● **Requirement**
An exact reprint of the listing is required, with no pictures included.

● **Dataset records**
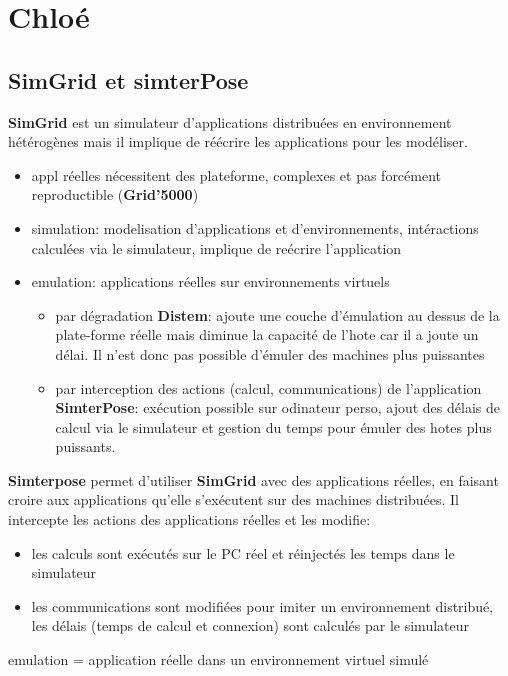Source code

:\documentclass{article}
\begin{document}
\section{Chloé}
\subsection{SimGrid et simterPose}
\textbf{SimGrid} est un simulateur d'applications distribuées en environnement hétérogènes mais il implique de réécrire les applications pour les modéliser.

\begin{itemize}
\item appl réelles nécessitent des plateforme, complexes et pas forcément
  reproductible (\textbf{Grid'5000})
\item simulation: modelisation d'applications et d'environnements, intéractions
  calculées via le simulateur, implique de reécrire l'application
\item emulation: applications réelles sur environnements virtuels
\begin{itemize}
\item par dégradation \textbf{Distem}: ajoute une couche d'émulation au dessus de la plate-forme réelle mais diminue la capacité de l'hote car il a joute un délai. Il n'est donc pas possible d'émuler des machines plus puissantes
\item par interception des actions (calcul, communications) de l'application \textbf{SimterPose}: exécution possible sur odinateur perso, ajout des délais de calcul via le simulateur et gestion du temps pour émuler des hotes plus puissants.
\end{itemize}
\end{itemize}

\textbf{Simterpose} permet d'utiliser \textbf{SimGrid} avec des applications réelles, en faisant croire aux applications qu'elle s'exécutent sur des machines distribuées. Il intercepte les actions des applications réelles et les modifie:
\begin{itemize}
\item les calculs sont exécutés sur le PC réel et réinjectés les temps dans le simulateur
\item les communications sont modifiées pour imiter un environnement distribué, les délais (temps de calcul et connexion) sont calculés par le simulateur
\end{itemize}

{\color{red} emulation = application réelle dans un environnement virtuel simulé}
\end{document}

● **Exercise response**
Source code

:\documentclass{article}
\begin{document}
\section{Chloé}
\subsection{SimGrid et simterPose}
\textbf{SimGrid} est un simulateur d'applications distribuées en environnement hétérogènes mais il implique de réécrire les applications pour les modéliser.

\begin{itemize}
\item appl réelles nécessitent des plateforme, complexes et pas forcément
  reproductible (\textbf{Grid'5000})
\item simulation: modelisation d'applications et d'environnements, intéractions
  calculées via le simulateur, implique de reécrire l'application
\item emulation: applications réelles sur environnements virtuels
\begin{itemize}
\item par dégradation \textbf{Distem}: ajoute une couche d'émulation au dessus de la plate-forme réelle mais diminue la capacité de l'hote car il a joute un délai. Il n'est donc pas possible d'émuler des machines plus puissantes
\item par interception des actions (calcul, communications) de l'application \textbf{SimterPose}: exécution possible sur odinateur perso, ajout des délais de calcul via le simulateur et gestion du temps pour émuler des hotes plus puissants.
\end{itemize}
\end{itemize}

\textbf{Simterpose} permet d'utiliser \textbf{SimGrid} avec des applications réelles, en faisant croire aux applications qu'elle s'exécutent sur des machines distribuées. Il intercepte les actions des applications réelles et les modifie:
\begin{itemize}
\item les calculs sont exécutés sur le PC réel et réinjectés les temps dans le simulateur
\item les communications sont modifiées pour imiter un environnement distribué, les délais (temps de calcul et connexion) sont calculés par le simulateur
\end{itemize}

{\color{red} emulation = application réelle dans un environnement virtuel simulé}
\end{document}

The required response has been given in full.